%%

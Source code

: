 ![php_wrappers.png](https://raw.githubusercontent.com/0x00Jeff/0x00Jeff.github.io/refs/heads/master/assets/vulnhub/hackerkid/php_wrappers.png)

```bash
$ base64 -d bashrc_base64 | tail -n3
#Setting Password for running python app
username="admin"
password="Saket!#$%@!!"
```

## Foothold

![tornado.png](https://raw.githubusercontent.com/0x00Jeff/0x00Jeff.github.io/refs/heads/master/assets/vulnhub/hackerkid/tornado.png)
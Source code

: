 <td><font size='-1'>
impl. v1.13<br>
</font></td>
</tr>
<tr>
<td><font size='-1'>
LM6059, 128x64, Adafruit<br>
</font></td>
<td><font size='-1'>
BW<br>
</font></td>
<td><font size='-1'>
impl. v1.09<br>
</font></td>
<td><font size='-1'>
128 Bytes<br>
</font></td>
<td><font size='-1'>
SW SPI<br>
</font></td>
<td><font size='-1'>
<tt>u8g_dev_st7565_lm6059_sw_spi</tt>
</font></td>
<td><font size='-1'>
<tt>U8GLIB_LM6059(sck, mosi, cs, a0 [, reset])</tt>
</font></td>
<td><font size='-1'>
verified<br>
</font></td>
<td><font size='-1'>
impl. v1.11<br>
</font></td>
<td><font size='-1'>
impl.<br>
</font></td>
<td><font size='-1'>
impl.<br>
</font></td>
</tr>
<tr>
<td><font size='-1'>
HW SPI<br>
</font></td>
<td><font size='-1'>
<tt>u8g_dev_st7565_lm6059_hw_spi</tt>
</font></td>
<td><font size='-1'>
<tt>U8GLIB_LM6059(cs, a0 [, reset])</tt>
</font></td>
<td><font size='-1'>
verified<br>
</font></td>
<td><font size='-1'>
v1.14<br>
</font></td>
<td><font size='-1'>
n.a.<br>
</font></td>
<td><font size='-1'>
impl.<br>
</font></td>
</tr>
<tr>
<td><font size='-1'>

%%

● **EXERCISE BRIEF**
Return all of the above records exactly, leaving no line out.

● **SOLVED PROBLEM**
Source code

: ![php_wrappers.png](https://raw.githubusercontent.com/0x00Jeff/0x00Jeff.github.io/refs/heads/master/assets/vulnhub/hackerkid/php_wrappers.png)

```bash
$ base64 -d bashrc_base64 | tail -n3
#Setting Password for running python app
username="admin"
password="Saket!#$%@!!"
```

## Foothold

![tornado.png](https://raw.githubusercontent.com/0x00Jeff/0x00Jeff.github.io/refs/heads/master/assets/vulnhub/hackerkid/tornado.png)
Source code

: <td><font size='-1'>
impl. v1.13<br>
</font></td>
</tr>
<tr>
<td><font size='-1'>
LM6059, 128x64, Adafruit<br>
</font></td>
<td><font size='-1'>
BW<br>
</font></td>
<td><font size='-1'>
impl. v1.09<br>
</font></td>
<td><font size='-1'>
128 Bytes<br>
</font></td>
<td><font size='-1'>
SW SPI<br>
</font></td>
<td><font size='-1'>
<tt>u8g_dev_st7565_lm6059_sw_spi</tt>
</font></td>
<td><font size='-1'>
<tt>U8GLIB_LM6059(sck, mosi, cs, a0 [, reset])</tt>
</font></td>
<td><font size='-1'>
verified<br>
</font></td>
<td><font size='-1'>
impl. v1.11<br>
</font></td>
<td><font size='-1'>
impl.<br>
</font></td>
<td><font size='-1'>
impl.<br>
</font></td>
</tr>
<tr>
<td><font size='-1'>
HW SPI<br>
</font></td>
<td><font size='-1'>
<tt>u8g_dev_st7565_lm6059_hw_spi</tt>
</font></td>
<td><font size='-1'>
<tt>U8GLIB_LM6059(cs, a0 [, reset])</tt>
</font></td>
<td><font size='-1'>
verified<br>
</font></td>
<td><font size='-1'>
v1.14<br>
</font></td>
<td><font size='-1'>
n.a.<br>
</font></td>
<td><font size='-1'>
impl.<br>
</font></td>
</tr>
<tr>
<td><font size='-1'>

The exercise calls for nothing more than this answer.